University IT
Network Access Control (SUNAC)
Important information for Workgroup Manager Administrators
Access to firewall documentation and to firewalled systems via SUNAC is granted through Workgroup Manager. Workgroup administrators are responsible for keeping workgroups up-to-date, making sure to include only those staff who need access to the protected data. Workgroup administrators should remove staff from the appropriate workgroups upon termination of service from the University, when staff relocate to other positions, or when access is no longer required in order to perform a job.
The Stanford University Network Access Control (SUNAC) service enables restricting University firewalled network resources to specific SUNet ID(s) within a workgroup. For individuals working remotely, this is a more secure method to access firewalled resources that should not be reachable by the general University population.
Features
The SUNAC service allows LNAs or application owners to further restrict remote access to academic or administrative resources located behind University IT-managed Firewall Service. Using Workgroup Manager, access can be limited to specific faculty, staff, or students with a SUNet ID.
SUNAC is available to any academic or administrative group using the University IT-managed firewall service. This includes planning, implementation, and all on-going support costs. SUNAC enabled firewall rules will be reflected in the corresponding firewall documentation pages.
Designed for
Current faculty, staff, and students; schools and departments
Requirements
- Departmental resources must be located behind a University IT-managed firewall.
- End users need a SUNet ID and password.
- End users must be members of a workgroup that has been granted access to the protected resources.
- End users can access SUNAC-protected resources:
- While connected to Stanford's remote access VPN*.
- While on campus, connect to the eduroam Wi-Fi network from a device registered in NetDB.
* When connecting via Stanford VPN internationally, please note that local governments may impose technical restrictions and/or temporarily disable or disrupt connectivity due to various factors outside of the control of Stanford University.
Data security
May be used to transmit Low, Moderate, and High-Risk Data, as defined by the Information Security Office.
Rates
Free of charge
Get started
- Administrators or departmental LNAs wishing to secure their data assets with SUNAC should submit Firewall Service Requests to add workgroups and apply those workgroups to existing firewall policies or create new policies to include workgroup restrictions. Network engineers can assist with crafting rules to ensure that your information is made available to only those who need it.
- See Using SUNAC (Stanford Network Access Control) to learn how to log in to the service.
Get help
- End users who are unable to access resources should contact their LNA to ensure they have been granted the correct privileges.

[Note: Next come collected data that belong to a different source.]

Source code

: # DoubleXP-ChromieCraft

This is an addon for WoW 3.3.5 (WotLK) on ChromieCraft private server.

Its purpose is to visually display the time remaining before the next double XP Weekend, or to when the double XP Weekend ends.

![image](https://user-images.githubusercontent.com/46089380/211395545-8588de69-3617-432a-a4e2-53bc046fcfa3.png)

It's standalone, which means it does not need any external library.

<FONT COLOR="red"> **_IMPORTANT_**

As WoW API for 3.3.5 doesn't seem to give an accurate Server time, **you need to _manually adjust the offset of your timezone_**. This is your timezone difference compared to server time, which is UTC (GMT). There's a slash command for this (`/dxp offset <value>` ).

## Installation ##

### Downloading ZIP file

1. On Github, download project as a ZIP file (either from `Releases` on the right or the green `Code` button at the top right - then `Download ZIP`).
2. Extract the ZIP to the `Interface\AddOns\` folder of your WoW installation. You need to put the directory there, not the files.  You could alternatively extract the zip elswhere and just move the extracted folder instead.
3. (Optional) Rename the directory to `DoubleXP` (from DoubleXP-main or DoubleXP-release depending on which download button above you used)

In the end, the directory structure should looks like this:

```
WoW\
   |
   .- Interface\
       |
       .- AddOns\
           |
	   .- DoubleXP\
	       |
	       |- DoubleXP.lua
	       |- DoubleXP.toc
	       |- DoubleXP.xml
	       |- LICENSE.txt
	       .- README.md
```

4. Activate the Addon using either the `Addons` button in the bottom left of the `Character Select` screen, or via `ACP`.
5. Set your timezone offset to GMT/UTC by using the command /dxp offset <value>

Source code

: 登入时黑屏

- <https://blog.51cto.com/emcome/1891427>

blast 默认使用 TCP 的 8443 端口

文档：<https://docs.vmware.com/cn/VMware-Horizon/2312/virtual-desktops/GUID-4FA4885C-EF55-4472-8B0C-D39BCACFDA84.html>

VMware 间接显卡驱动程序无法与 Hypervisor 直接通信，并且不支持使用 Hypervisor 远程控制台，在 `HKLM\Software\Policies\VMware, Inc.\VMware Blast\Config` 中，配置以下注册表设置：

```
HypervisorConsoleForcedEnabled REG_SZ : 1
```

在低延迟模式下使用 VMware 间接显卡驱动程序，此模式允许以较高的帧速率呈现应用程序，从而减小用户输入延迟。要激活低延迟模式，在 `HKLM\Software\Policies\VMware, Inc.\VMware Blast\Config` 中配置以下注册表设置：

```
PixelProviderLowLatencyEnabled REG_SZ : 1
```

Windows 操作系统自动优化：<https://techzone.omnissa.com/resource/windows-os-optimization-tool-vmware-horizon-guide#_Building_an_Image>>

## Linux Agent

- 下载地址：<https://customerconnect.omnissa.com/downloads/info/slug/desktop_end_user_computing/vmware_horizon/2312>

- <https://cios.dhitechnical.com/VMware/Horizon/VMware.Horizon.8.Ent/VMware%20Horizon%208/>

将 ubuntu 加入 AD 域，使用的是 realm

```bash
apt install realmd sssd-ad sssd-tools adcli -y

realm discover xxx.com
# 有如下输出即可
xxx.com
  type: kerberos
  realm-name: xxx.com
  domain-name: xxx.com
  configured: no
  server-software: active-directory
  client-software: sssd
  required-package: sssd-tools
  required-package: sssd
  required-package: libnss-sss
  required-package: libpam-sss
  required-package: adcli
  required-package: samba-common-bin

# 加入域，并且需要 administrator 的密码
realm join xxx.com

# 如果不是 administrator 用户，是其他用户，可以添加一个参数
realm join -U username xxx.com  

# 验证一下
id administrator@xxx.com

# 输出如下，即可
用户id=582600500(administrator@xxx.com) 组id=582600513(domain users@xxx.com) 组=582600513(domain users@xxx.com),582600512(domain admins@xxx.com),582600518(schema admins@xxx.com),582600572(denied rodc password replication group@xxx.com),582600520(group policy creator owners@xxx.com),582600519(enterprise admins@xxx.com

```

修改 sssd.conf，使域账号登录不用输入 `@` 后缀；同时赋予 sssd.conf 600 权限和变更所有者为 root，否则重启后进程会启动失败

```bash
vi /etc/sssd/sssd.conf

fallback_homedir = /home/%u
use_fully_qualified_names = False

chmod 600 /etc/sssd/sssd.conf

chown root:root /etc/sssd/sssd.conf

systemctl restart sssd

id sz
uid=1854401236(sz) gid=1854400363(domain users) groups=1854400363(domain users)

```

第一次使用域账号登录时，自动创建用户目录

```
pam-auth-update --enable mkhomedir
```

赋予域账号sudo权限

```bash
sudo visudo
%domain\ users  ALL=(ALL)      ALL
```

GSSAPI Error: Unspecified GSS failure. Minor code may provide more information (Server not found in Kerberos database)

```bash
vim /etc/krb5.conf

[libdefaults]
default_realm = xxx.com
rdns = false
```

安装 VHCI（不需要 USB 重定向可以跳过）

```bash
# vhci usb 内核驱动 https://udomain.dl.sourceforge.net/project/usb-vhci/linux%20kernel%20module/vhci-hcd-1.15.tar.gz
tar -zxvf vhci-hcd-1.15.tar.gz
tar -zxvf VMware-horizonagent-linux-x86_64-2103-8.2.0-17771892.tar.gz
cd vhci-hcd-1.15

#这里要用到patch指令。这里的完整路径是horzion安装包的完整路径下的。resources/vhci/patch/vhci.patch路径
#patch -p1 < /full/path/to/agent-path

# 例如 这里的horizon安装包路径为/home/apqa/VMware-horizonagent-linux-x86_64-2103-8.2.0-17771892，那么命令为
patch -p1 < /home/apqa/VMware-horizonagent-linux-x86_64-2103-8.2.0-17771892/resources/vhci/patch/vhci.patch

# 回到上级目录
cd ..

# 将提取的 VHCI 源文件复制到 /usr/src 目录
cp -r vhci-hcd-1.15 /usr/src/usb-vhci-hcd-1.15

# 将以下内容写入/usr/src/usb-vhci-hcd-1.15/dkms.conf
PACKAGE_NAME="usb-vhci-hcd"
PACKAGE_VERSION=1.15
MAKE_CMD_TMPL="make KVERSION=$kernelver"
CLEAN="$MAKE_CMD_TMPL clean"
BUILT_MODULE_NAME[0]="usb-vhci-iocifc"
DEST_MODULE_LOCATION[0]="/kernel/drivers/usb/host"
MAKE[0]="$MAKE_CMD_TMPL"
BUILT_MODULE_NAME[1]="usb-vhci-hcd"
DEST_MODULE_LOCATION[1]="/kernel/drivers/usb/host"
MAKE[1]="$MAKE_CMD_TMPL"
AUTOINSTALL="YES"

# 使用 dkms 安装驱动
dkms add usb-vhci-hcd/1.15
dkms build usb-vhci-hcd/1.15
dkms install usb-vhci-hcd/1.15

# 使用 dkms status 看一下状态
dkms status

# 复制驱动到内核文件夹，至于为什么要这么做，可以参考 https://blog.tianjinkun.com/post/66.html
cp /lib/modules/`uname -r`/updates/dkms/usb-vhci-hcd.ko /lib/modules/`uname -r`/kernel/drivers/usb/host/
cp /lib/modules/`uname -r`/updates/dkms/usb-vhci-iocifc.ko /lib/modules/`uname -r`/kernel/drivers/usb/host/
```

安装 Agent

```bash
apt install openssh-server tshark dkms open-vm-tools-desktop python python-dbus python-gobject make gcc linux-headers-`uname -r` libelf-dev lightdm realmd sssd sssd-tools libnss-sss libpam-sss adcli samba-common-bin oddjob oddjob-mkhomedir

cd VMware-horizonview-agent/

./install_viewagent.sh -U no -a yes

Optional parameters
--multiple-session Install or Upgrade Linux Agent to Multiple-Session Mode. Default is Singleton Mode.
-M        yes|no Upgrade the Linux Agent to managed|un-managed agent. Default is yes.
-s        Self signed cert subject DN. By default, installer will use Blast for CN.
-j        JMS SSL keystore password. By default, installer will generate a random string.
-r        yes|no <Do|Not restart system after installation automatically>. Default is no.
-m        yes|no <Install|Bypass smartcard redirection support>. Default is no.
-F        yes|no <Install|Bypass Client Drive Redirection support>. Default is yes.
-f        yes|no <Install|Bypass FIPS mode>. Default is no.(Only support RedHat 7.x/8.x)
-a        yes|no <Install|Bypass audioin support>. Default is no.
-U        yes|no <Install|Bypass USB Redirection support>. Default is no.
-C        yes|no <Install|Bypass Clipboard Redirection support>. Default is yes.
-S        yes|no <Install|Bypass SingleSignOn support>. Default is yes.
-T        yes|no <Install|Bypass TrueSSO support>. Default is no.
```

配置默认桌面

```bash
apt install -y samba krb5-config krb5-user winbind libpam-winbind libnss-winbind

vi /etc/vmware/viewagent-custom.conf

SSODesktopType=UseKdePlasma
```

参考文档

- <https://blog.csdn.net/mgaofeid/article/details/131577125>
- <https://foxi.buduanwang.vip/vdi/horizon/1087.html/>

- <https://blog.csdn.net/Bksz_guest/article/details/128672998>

- All network systems are monitored 24/7 for performance and component failures. Networking personnel are alerted to failures and will respond to alerts.
- Normal business hours are Monday through Friday, from 8 a.m. to 5 p.m. No after-hours support is available for the SUNAC service, other than support required to ensure the functionality of the firewalls and associated University IT network devices.
- Scheduled maintenance windows are Thursday, 4–6 a.m.; Saturday, 5–8 a.m.; and Sunday, 5–8 a.m.